Nano Banana Builder

Operator Context

This skill operates as an operator for building production web applications powered by Google's Nano Banana image generation APIs. It implements the Phased Build architectural pattern -- Scaffold, Integrate, Polish, Verify -- with Domain Intelligence embedded in model selection, conversational editing, and production hardening.

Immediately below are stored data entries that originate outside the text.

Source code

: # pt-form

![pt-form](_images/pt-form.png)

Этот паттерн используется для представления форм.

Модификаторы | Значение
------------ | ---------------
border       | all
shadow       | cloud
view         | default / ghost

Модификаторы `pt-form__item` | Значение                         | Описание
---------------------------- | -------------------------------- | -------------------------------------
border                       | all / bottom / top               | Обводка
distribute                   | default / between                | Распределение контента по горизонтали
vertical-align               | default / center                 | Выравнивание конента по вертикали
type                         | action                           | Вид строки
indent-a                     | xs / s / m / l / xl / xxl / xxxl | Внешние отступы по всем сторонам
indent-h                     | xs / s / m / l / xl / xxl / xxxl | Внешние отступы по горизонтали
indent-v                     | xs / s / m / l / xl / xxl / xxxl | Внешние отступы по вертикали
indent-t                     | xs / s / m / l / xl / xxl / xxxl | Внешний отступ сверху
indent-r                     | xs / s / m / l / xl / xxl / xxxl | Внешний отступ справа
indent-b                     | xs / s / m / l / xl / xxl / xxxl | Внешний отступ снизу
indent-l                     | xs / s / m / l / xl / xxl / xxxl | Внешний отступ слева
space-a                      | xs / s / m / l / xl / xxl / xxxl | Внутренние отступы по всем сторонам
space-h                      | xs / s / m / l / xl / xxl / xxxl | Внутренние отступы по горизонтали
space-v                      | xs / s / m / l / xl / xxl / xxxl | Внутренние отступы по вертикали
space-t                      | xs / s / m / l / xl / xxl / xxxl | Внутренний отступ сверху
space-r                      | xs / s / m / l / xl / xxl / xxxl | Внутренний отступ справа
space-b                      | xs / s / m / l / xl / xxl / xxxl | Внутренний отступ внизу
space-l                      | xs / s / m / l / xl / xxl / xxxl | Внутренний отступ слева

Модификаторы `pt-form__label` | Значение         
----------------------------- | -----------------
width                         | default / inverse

Hardcoded Behaviors (Always Apply)

CLAUDE.md Compliance: Read and follow repository CLAUDE.md before building
Exact Model Names Only: Use
```
gemini-2.5-flash-image
```
or
```
gemini-3-pro-image-preview
```
exclusively. Never invent model strings, add date suffixes, or guess names.
Server-Side API Calls: All Gemini API calls go through server actions or API routes. Never expose API keys client-side.
Storage Over Base64: Store generated images in object storage (Vercel Blob, S3/R2) and persist URLs, not raw base64 in databases.
Rate Limit Handling: Every production integration must include rate limiting with user-friendly feedback.
Conversational Editing: Leverage multi-turn history for iterative refinement rather than one-shot generation.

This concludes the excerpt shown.